- **RECORDS SHOWN**:
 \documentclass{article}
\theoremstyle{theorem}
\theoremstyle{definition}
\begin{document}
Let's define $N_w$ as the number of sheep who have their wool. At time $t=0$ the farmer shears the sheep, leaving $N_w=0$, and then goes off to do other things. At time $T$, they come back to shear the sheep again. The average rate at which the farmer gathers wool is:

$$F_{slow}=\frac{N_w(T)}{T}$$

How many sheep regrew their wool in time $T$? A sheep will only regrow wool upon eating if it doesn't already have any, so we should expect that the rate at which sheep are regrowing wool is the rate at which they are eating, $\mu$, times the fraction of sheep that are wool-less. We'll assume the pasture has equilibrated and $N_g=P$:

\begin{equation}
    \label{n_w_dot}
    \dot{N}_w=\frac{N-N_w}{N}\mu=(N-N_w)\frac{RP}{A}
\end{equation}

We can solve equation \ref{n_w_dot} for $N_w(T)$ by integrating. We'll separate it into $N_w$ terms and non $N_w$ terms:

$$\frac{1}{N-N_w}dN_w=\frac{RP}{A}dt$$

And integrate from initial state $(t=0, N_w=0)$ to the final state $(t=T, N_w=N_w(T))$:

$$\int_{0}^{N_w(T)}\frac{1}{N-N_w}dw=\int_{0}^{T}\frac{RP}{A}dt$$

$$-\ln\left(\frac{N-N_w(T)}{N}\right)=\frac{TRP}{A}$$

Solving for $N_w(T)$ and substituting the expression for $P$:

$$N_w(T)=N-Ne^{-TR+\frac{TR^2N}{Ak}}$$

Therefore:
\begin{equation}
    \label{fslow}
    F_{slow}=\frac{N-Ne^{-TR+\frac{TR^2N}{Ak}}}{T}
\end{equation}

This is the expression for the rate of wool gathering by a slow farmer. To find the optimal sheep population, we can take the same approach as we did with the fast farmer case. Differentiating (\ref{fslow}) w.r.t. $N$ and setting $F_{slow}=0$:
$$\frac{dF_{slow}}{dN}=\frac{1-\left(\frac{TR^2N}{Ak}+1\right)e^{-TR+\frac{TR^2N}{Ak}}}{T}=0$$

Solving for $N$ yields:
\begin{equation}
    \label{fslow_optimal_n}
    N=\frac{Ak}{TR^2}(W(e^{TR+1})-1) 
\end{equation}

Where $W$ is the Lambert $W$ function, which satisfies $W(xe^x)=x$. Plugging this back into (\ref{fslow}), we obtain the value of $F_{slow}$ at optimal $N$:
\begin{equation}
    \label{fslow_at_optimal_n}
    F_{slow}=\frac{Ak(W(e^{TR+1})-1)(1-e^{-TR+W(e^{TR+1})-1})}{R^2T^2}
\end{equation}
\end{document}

- **WORK TO COMPLETE**: Everything in the data above must be reproduced exactly.

- **SOLUTION FOR THIS PROBLEM**:
 \documentclass{article}
\theoremstyle{theorem}
\theoremstyle{definition}
\begin{document}
Let's define $N_w$ as the number of sheep who have their wool. At time $t=0$ the farmer shears the sheep, leaving $N_w=0$, and then goes off to do other things. At time $T$, they come back to shear the sheep again. The average rate at which the farmer gathers wool is:

$$F_{slow}=\frac{N_w(T)}{T}$$

How many sheep regrew their wool in time $T$? A sheep will only regrow wool upon eating if it doesn't already have any, so we should expect that the rate at which sheep are regrowing wool is the rate at which they are eating, $\mu$, times the fraction of sheep that are wool-less. We'll assume the pasture has equilibrated and $N_g=P$:

\begin{equation}
    \label{n_w_dot}
    \dot{N}_w=\frac{N-N_w}{N}\mu=(N-N_w)\frac{RP}{A}
\end{equation}

We can solve equation \ref{n_w_dot} for $N_w(T)$ by integrating. We'll separate it into $N_w$ terms and non $N_w$ terms:

$$\frac{1}{N-N_w}dN_w=\frac{RP}{A}dt$$

And integrate from initial state $(t=0, N_w=0)$ to the final state $(t=T, N_w=N_w(T))$:

$$\int_{0}^{N_w(T)}\frac{1}{N-N_w}dw=\int_{0}^{T}\frac{RP}{A}dt$$

$$-\ln\left(\frac{N-N_w(T)}{N}\right)=\frac{TRP}{A}$$

Solving for $N_w(T)$ and substituting the expression for $P$:

$$N_w(T)=N-Ne^{-TR+\frac{TR^2N}{Ak}}$$

Therefore:
\begin{equation}
    \label{fslow}
    F_{slow}=\frac{N-Ne^{-TR+\frac{TR^2N}{Ak}}}{T}
\end{equation}

This is the expression for the rate of wool gathering by a slow farmer. To find the optimal sheep population, we can take the same approach as we did with the fast farmer case. Differentiating (\ref{fslow}) w.r.t. $N$ and setting $F_{slow}=0$:
$$\frac{dF_{slow}}{dN}=\frac{1-\left(\frac{TR^2N}{Ak}+1\right)e^{-TR+\frac{TR^2N}{Ak}}}{T}=0$$

Solving for $N$ yields:
\begin{equation}
    \label{fslow_optimal_n}
    N=\frac{Ak}{TR^2}(W(e^{TR+1})-1) 
\end{equation}

Where $W$ is the Lambert $W$ function, which satisfies $W(xe^x)=x$. Plugging this back into (\ref{fslow}), we obtain the value of $F_{slow}$ at optimal $N$:
\begin{equation}
    \label{fslow_at_optimal_n}
    F_{slow}=\frac{Ak(W(e^{TR+1})-1)(1-e^{-TR+W(e^{TR+1})-1})}{R^2T^2}
\end{equation}
\end{document}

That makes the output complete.